→ WHAT YOU NEED TO DO
In the records below, find each line holding the word "couples" and copy it.

Stored data:

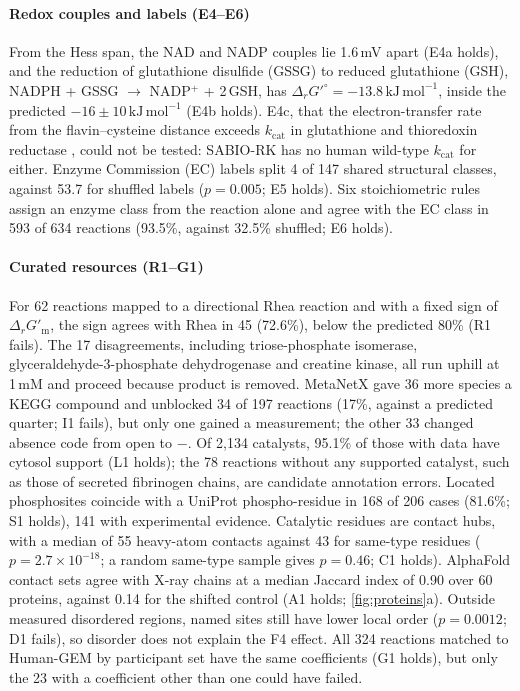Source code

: \documentclass[5p]{elsarticle}
\theoremstyle{definition}
\theoremstyle{plain}
\newcommand{\kJ}{\ensuremath{\,\mathrm{kJ\,mol^{-1}}}}
\newcommand{\DGp}{\ensuremath{\Delta_r G'^\circ}}
\newcommand{\DGm}{\ensuremath{\Delta_r G'_{\mathrm{m}}}}
\begin{document}
\paragraph{Redox couples and labels (E4--E6)}
From the Hess span, the NAD and NADP couples lie 1.6\,mV apart (E4a holds), and the reduction of glutathione disulfide (GSSG) to reduced glutathione (GSH), NADPH + GSSG $\to$ NADP$^+$ + 2\,GSH, has $\DGp=-13.8\kJ$, inside the predicted $-16\pm10\kJ$ (E4b holds).
E4c, that the electron-transfer rate from the flavin--cysteine distance exceeds $k_{\mathrm{cat}}$ in glutathione and thioredoxin reductase \citep{moser1992nature,page1999natural}, could not be tested: SABIO-RK has no human wild-type $k_{\mathrm{cat}}$ for either.
Enzyme Commission (EC) labels split 4 of 147 shared structural classes, against 53.7 for shuffled labels ($p=0.005$; E5 holds).
Six stoichiometric rules assign an enzyme class from the reaction alone and agree with the EC class in 593 of 634 reactions (93.5\%, against 32.5\% shuffled; E6 holds).

\paragraph{Curated resources (R1--G1)}
For 62 reactions mapped to a directional Rhea reaction and with a fixed sign of \DGm, the sign agrees with Rhea in 45 (72.6\%), below the predicted 80\% (R1 fails).
The 17 disagreements, including triose-phosphate isomerase, glyceraldehyde-3-phosphate dehydrogenase and creatine kinase, all run uphill at 1\,mM and proceed because product is removed.
MetaNetX gave 36 more species a KEGG compound and unblocked 34 of 197 reactions (17\%, against a predicted quarter; I1 fails), but only one gained a measurement; the other 33 changed absence code from \textsf{open} to $-$.
Of 2{,}134 catalysts, 95.1\% of those with data have cytosol support (L1 holds); the 78 reactions without any supported catalyst, such as those of secreted fibrinogen chains, are candidate annotation errors.
Located phosphosites coincide with a UniProt phospho-residue in 168 of 206 cases (81.6\%; S1 holds), 141 with experimental evidence.
Catalytic residues are contact hubs, with a median of 55 heavy-atom contacts against 43 for same-type residues ($p=2.7\times10^{-18}$; a random same-type sample gives $p=0.46$; C1 holds).
AlphaFold contact sets agree with X-ray chains at a median Jaccard index of 0.90 over 60 proteins, against 0.14 for the shifted control (A1 holds; \cref{fig:proteins}a).
Outside measured disordered regions, named sites still have lower local order ($p=0.0012$; D1 fails), so disorder does not explain the F4 effect.
All 324 reactions matched to Human-GEM by participant set have the same coefficients (G1 holds), but only the 23 with a coefficient other than one could have failed.
\end{document}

→ PROBLEM SOLUTION
\paragraph{Redox couples and labels (E4--E6)}
From the Hess span, the NAD and NADP couples lie 1.6\,mV apart (E4a holds), and the reduction of glutathione disulfide (GSSG) to reduced glutathione (GSH), NADPH + GSSG $\to$ NADP$^+$ + 2\,GSH, has $\DGp=-13.8\kJ$, inside the predicted $-16\pm10\kJ$ (E4b holds).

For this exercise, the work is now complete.